PROBLEM TO WORK ON
Every record must be written out once more, with nothing added or omitted.

THE RECORDS
++++++++++++++++++++
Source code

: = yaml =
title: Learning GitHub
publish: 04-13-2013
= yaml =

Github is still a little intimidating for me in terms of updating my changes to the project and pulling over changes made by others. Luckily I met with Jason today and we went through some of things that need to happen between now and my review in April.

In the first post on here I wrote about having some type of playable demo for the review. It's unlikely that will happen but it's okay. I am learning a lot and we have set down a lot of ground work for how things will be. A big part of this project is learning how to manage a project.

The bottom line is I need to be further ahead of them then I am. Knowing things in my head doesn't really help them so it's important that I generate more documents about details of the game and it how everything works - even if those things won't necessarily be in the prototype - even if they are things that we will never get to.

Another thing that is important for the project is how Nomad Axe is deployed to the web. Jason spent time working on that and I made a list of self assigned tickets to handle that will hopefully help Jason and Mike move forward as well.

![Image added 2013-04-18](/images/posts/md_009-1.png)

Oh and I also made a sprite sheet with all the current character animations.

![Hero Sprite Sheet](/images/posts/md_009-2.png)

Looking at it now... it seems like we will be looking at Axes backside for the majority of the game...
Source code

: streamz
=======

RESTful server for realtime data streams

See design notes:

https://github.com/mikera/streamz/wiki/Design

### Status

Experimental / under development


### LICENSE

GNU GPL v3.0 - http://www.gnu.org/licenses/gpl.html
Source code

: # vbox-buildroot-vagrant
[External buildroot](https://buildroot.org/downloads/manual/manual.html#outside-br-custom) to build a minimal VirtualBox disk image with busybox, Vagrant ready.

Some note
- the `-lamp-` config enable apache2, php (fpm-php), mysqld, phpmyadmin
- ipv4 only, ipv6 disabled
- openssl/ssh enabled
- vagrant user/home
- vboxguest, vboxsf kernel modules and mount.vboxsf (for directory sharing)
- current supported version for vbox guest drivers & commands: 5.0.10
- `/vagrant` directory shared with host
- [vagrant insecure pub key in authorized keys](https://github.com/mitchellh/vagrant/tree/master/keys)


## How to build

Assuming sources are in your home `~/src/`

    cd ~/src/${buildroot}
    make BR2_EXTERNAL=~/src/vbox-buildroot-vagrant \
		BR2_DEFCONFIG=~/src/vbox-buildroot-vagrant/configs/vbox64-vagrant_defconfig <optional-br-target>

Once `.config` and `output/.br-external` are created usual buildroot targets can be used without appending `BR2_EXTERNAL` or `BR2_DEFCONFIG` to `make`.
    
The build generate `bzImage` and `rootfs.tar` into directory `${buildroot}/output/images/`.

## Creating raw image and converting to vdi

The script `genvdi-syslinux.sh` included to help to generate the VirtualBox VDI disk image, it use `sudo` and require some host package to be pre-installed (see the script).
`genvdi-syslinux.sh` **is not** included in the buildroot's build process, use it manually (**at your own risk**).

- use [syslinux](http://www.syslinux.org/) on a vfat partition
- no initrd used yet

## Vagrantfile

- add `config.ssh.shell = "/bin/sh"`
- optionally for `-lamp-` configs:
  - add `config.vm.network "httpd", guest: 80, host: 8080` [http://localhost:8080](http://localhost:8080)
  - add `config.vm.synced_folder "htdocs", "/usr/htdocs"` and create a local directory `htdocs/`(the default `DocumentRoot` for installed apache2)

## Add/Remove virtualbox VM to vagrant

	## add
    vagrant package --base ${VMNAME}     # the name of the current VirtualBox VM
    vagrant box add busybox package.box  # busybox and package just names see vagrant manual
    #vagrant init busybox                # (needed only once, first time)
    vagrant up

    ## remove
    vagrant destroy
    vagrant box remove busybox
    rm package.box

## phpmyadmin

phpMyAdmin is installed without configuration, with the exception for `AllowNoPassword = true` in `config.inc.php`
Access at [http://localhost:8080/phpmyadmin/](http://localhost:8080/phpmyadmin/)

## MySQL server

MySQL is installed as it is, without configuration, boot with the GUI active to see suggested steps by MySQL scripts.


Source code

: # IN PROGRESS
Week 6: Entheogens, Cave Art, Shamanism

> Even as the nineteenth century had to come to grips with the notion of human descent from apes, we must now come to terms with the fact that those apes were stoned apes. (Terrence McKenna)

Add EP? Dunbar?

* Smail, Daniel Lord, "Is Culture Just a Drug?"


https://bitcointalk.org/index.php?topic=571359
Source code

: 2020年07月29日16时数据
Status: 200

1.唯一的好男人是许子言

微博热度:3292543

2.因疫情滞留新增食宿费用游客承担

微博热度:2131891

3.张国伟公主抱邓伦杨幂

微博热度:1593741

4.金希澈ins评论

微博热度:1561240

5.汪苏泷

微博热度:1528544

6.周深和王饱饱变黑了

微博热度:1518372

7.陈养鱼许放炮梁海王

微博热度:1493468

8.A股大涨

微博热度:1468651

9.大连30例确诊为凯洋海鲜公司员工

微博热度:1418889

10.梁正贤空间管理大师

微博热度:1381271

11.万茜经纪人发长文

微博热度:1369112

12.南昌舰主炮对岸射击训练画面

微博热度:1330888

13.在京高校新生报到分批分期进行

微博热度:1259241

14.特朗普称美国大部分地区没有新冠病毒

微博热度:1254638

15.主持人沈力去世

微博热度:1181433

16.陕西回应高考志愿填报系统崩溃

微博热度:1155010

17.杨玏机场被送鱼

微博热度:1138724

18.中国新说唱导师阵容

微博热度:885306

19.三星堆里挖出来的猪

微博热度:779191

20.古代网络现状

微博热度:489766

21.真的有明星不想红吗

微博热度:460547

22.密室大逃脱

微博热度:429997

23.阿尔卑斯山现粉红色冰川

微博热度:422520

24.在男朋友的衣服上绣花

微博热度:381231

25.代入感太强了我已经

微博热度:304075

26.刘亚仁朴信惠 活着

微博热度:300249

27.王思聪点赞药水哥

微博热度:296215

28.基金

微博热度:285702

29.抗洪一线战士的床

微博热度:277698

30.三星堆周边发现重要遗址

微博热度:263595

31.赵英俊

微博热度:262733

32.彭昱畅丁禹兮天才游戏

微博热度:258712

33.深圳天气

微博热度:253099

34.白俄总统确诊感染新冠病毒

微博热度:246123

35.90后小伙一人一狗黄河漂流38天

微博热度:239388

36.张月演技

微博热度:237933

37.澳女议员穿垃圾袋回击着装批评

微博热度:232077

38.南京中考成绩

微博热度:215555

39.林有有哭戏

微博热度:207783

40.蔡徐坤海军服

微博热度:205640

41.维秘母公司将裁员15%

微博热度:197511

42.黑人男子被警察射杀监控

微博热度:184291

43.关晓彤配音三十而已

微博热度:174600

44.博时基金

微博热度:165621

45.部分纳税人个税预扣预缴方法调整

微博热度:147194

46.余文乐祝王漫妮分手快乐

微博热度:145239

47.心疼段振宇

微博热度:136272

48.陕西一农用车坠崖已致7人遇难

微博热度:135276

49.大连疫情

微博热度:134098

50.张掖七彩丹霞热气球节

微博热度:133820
++++++++++++++++++++
EXERCISE SOLUTION
Source code

: = yaml =
title: Learning GitHub
publish: 04-13-2013
= yaml =

Github is still a little intimidating for me in terms of updating my changes to the project and pulling over changes made by others. Luckily I met with Jason today and we went through some of things that need to happen between now and my review in April.

In the first post on here I wrote about having some type of playable demo for the review. It's unlikely that will happen but it's okay. I am learning a lot and we have set down a lot of ground work for how things will be. A big part of this project is learning how to manage a project.

The bottom line is I need to be further ahead of them then I am. Knowing things in my head doesn't really help them so it's important that I generate more documents about details of the game and it how everything works - even if those things won't necessarily be in the prototype - even if they are things that we will never get to.

Another thing that is important for the project is how Nomad Axe is deployed to the web. Jason spent time working on that and I made a list of self assigned tickets to handle that will hopefully help Jason and Mike move forward as well.

![Image added 2013-04-18](/images/posts/md_009-1.png)

Oh and I also made a sprite sheet with all the current character animations.

![Hero Sprite Sheet](/images/posts/md_009-2.png)

Looking at it now... it seems like we will be looking at Axes backside for the majority of the game...
Source code

: streamz
=======

RESTful server for realtime data streams

See design notes:

https://github.com/mikera/streamz/wiki/Design

### Status

Experimental / under development


### LICENSE

GNU GPL v3.0 - http://www.gnu.org/licenses/gpl.html
Source code

: # vbox-buildroot-vagrant
[External buildroot](https://buildroot.org/downloads/manual/manual.html#outside-br-custom) to build a minimal VirtualBox disk image with busybox, Vagrant ready.

Some note
- the `-lamp-` config enable apache2, php (fpm-php), mysqld, phpmyadmin
- ipv4 only, ipv6 disabled
- openssl/ssh enabled
- vagrant user/home
- vboxguest, vboxsf kernel modules and mount.vboxsf (for directory sharing)
- current supported version for vbox guest drivers & commands: 5.0.10
- `/vagrant` directory shared with host
- [vagrant insecure pub key in authorized keys](https://github.com/mitchellh/vagrant/tree/master/keys)


## How to build

Assuming sources are in your home `~/src/`

    cd ~/src/${buildroot}
    make BR2_EXTERNAL=~/src/vbox-buildroot-vagrant \
		BR2_DEFCONFIG=~/src/vbox-buildroot-vagrant/configs/vbox64-vagrant_defconfig <optional-br-target>

Once `.config` and `output/.br-external` are created usual buildroot targets can be used without appending `BR2_EXTERNAL` or `BR2_DEFCONFIG` to `make`.
    
The build generate `bzImage` and `rootfs.tar` into directory `${buildroot}/output/images/`.

## Creating raw image and converting to vdi

The script `genvdi-syslinux.sh` included to help to generate the VirtualBox VDI disk image, it use `sudo` and require some host package to be pre-installed (see the script).
`genvdi-syslinux.sh` **is not** included in the buildroot's build process, use it manually (**at your own risk**).

- use [syslinux](http://www.syslinux.org/) on a vfat partition
- no initrd used yet

## Vagrantfile

- add `config.ssh.shell = "/bin/sh"`
- optionally for `-lamp-` configs:
  - add `config.vm.network "httpd", guest: 80, host: 8080` [http://localhost:8080](http://localhost:8080)
  - add `config.vm.synced_folder "htdocs", "/usr/htdocs"` and create a local directory `htdocs/`(the default `DocumentRoot` for installed apache2)

## Add/Remove virtualbox VM to vagrant

	## add
    vagrant package --base ${VMNAME}     # the name of the current VirtualBox VM
    vagrant box add busybox package.box  # busybox and package just names see vagrant manual
    #vagrant init busybox                # (needed only once, first time)
    vagrant up

    ## remove
    vagrant destroy
    vagrant box remove busybox
    rm package.box

## phpmyadmin

phpMyAdmin is installed without configuration, with the exception for `AllowNoPassword = true` in `config.inc.php`
Access at [http://localhost:8080/phpmyadmin/](http://localhost:8080/phpmyadmin/)

## MySQL server

MySQL is installed as it is, without configuration, boot with the GUI active to see suggested steps by MySQL scripts.


Source code

: # IN PROGRESS
Week 6: Entheogens, Cave Art, Shamanism

> Even as the nineteenth century had to come to grips with the notion of human descent from apes, we must now come to terms with the fact that those apes were stoned apes. (Terrence McKenna)

Add EP? Dunbar?

* Smail, Daniel Lord, "Is Culture Just a Drug?"


https://bitcointalk.org/index.php?topic=571359
Source code

: 2020年07月29日16时数据
Status: 200

1.唯一的好男人是许子言

微博热度:3292543

2.因疫情滞留新增食宿费用游客承担

微博热度:2131891

3.张国伟公主抱邓伦杨幂

微博热度:1593741

4.金希澈ins评论

微博热度:1561240

5.汪苏泷

微博热度:1528544

6.周深和王饱饱变黑了

微博热度:1518372

7.陈养鱼许放炮梁海王

微博热度:1493468

8.A股大涨

微博热度:1468651

9.大连30例确诊为凯洋海鲜公司员工

微博热度:1418889

10.梁正贤空间管理大师

微博热度:1381271

11.万茜经纪人发长文

微博热度:1369112

12.南昌舰主炮对岸射击训练画面

微博热度:1330888

13.在京高校新生报到分批分期进行

微博热度:1259241

14.特朗普称美国大部分地区没有新冠病毒

微博热度:1254638

15.主持人沈力去世

微博热度:1181433

16.陕西回应高考志愿填报系统崩溃

微博热度:1155010

17.杨玏机场被送鱼

微博热度:1138724

18.中国新说唱导师阵容

微博热度:885306

19.三星堆里挖出来的猪

微博热度:779191

20.古代网络现状

微博热度:489766

21.真的有明星不想红吗

微博热度:460547

22.密室大逃脱

微博热度:429997

23.阿尔卑斯山现粉红色冰川

微博热度:422520

24.在男朋友的衣服上绣花

微博热度:381231

25.代入感太强了我已经

微博热度:304075

26.刘亚仁朴信惠 活着

微博热度:300249

27.王思聪点赞药水哥

微博热度:296215

28.基金

微博热度:285702

29.抗洪一线战士的床

微博热度:277698

30.三星堆周边发现重要遗址

微博热度:263595

31.赵英俊

微博热度:262733

32.彭昱畅丁禹兮天才游戏

微博热度:258712

33.深圳天气

微博热度:253099

34.白俄总统确诊感染新冠病毒

微博热度:246123

35.90后小伙一人一狗黄河漂流38天

微博热度:239388

36.张月演技

微博热度:237933

37.澳女议员穿垃圾袋回击着装批评

微博热度:232077

38.南京中考成绩

微博热度:215555

39.林有有哭戏

微博热度:207783

40.蔡徐坤海军服

微博热度:205640

41.维秘母公司将裁员15%

微博热度:197511

42.黑人男子被警察射杀监控

微博热度:184291

43.关晓彤配音三十而已

微博热度:174600

44.博时基金

微博热度:165621

45.部分纳税人个税预扣预缴方法调整

微博热度:147194

46.余文乐祝王漫妮分手快乐

微博热度:145239

47.心疼段振宇

微博热度:136272

48.陕西一农用车坠崖已致7人遇难

微博热度:135276

49.大连疫情

微博热度:134098

50.张掖七彩丹霞热气球节

微博热度:133820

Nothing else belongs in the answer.